▶ [Extracted records]:
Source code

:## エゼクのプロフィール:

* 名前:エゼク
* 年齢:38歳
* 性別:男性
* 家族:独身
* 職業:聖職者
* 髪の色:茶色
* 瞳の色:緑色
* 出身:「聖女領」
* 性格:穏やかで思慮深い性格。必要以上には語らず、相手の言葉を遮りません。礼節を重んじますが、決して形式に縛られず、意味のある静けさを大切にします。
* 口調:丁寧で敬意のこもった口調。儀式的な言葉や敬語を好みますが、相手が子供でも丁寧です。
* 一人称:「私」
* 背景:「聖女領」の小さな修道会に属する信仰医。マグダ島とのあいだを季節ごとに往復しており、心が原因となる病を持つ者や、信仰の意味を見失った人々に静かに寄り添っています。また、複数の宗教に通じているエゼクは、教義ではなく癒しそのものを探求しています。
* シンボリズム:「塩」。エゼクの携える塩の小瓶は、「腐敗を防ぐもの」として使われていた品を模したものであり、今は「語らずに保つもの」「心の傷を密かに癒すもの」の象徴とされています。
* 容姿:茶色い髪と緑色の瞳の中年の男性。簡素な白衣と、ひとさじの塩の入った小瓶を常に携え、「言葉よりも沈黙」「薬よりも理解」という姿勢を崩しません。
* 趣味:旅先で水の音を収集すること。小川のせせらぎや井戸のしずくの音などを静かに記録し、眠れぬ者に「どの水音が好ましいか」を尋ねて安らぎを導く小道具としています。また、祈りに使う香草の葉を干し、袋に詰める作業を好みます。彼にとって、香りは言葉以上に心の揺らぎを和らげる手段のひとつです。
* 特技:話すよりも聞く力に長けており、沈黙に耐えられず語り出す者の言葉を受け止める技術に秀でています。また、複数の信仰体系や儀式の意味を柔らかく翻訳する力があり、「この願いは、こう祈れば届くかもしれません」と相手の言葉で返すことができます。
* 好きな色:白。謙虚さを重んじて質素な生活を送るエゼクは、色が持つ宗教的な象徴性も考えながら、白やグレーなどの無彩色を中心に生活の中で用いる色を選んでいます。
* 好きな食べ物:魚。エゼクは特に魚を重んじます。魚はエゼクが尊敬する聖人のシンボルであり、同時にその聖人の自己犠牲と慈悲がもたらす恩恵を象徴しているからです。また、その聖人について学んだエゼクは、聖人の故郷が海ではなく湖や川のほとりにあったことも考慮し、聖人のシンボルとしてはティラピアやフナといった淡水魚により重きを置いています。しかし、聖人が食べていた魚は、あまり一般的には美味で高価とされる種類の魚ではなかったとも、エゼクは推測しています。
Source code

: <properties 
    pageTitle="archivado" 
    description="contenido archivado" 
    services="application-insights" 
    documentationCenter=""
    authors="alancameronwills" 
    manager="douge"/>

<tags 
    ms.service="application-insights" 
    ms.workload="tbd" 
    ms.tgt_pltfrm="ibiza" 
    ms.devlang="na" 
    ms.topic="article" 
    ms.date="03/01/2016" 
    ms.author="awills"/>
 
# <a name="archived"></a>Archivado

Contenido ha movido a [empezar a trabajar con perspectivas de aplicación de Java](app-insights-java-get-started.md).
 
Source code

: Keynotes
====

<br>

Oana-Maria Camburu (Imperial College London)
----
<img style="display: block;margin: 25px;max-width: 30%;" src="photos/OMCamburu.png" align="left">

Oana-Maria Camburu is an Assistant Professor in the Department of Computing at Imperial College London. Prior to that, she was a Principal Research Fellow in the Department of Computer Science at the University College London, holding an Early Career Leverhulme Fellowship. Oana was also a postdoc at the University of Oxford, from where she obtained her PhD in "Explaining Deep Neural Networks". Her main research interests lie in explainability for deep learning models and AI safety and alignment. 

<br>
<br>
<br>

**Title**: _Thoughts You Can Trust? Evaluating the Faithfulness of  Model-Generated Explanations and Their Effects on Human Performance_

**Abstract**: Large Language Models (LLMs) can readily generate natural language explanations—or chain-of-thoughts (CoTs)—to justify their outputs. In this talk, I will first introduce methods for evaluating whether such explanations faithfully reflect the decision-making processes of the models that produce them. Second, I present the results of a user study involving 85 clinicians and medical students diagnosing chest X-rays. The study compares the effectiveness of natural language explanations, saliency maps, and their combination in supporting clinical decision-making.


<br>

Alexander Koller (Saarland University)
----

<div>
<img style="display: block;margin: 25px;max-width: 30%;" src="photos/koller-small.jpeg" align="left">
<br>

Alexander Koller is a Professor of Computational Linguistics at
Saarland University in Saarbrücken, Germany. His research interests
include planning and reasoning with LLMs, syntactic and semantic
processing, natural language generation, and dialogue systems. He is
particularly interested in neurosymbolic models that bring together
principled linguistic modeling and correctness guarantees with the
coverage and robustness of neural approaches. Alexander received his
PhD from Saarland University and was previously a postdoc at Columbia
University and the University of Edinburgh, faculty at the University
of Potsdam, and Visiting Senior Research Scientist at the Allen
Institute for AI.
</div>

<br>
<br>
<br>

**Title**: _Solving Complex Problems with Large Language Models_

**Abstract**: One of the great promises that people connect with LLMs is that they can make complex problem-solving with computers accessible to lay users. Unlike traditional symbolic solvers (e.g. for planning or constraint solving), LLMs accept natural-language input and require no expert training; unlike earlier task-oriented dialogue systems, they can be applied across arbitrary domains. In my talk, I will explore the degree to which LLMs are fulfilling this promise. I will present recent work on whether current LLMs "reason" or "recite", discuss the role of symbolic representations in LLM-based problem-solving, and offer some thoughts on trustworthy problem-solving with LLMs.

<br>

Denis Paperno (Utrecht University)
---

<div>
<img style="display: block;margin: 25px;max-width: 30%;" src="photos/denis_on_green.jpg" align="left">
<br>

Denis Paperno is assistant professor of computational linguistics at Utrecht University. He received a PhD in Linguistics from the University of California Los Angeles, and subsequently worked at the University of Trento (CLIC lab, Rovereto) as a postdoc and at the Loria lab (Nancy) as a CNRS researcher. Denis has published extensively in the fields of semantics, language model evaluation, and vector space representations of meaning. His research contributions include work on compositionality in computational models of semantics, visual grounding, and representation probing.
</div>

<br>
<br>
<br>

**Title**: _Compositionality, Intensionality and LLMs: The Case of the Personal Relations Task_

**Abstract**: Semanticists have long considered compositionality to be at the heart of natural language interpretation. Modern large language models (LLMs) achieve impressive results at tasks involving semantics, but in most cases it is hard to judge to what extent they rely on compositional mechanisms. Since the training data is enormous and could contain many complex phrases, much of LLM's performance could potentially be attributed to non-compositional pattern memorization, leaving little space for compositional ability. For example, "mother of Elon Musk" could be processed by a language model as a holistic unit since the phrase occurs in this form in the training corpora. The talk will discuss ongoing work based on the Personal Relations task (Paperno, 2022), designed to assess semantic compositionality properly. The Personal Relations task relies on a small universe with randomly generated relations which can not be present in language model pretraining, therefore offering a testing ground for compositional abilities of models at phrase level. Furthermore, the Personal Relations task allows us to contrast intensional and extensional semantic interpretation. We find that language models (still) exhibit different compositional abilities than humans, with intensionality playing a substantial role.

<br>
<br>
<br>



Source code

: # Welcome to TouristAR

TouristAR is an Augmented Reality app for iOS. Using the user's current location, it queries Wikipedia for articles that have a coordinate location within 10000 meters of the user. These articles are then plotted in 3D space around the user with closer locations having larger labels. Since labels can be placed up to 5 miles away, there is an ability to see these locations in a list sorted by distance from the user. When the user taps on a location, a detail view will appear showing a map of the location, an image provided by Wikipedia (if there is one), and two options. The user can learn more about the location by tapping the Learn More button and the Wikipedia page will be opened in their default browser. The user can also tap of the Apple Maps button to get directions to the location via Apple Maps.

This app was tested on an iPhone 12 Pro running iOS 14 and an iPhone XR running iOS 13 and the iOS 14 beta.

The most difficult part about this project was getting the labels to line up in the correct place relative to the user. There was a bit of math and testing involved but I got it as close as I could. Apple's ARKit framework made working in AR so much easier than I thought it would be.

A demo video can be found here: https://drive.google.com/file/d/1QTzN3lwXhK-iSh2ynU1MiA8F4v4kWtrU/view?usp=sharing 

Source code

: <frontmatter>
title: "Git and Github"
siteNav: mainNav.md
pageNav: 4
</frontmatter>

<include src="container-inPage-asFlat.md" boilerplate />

▶ [What to work on]:
Among the records above, extract exactly the lines from the line with "PhD from Saarland" to the line with "Large Language Models_", both lines included, and leave out the rest.

▶ [Output below]:
PhD from Saarland University and was previously a postdoc at Columbia
University and the University of Edinburgh, faculty at the University
of Potsdam, and Visiting Senior Research Scientist at the Allen
Institute for AI.
</div>

<br>
<br>
<br>

**Title**: _Solving Complex Problems with Large Language Models_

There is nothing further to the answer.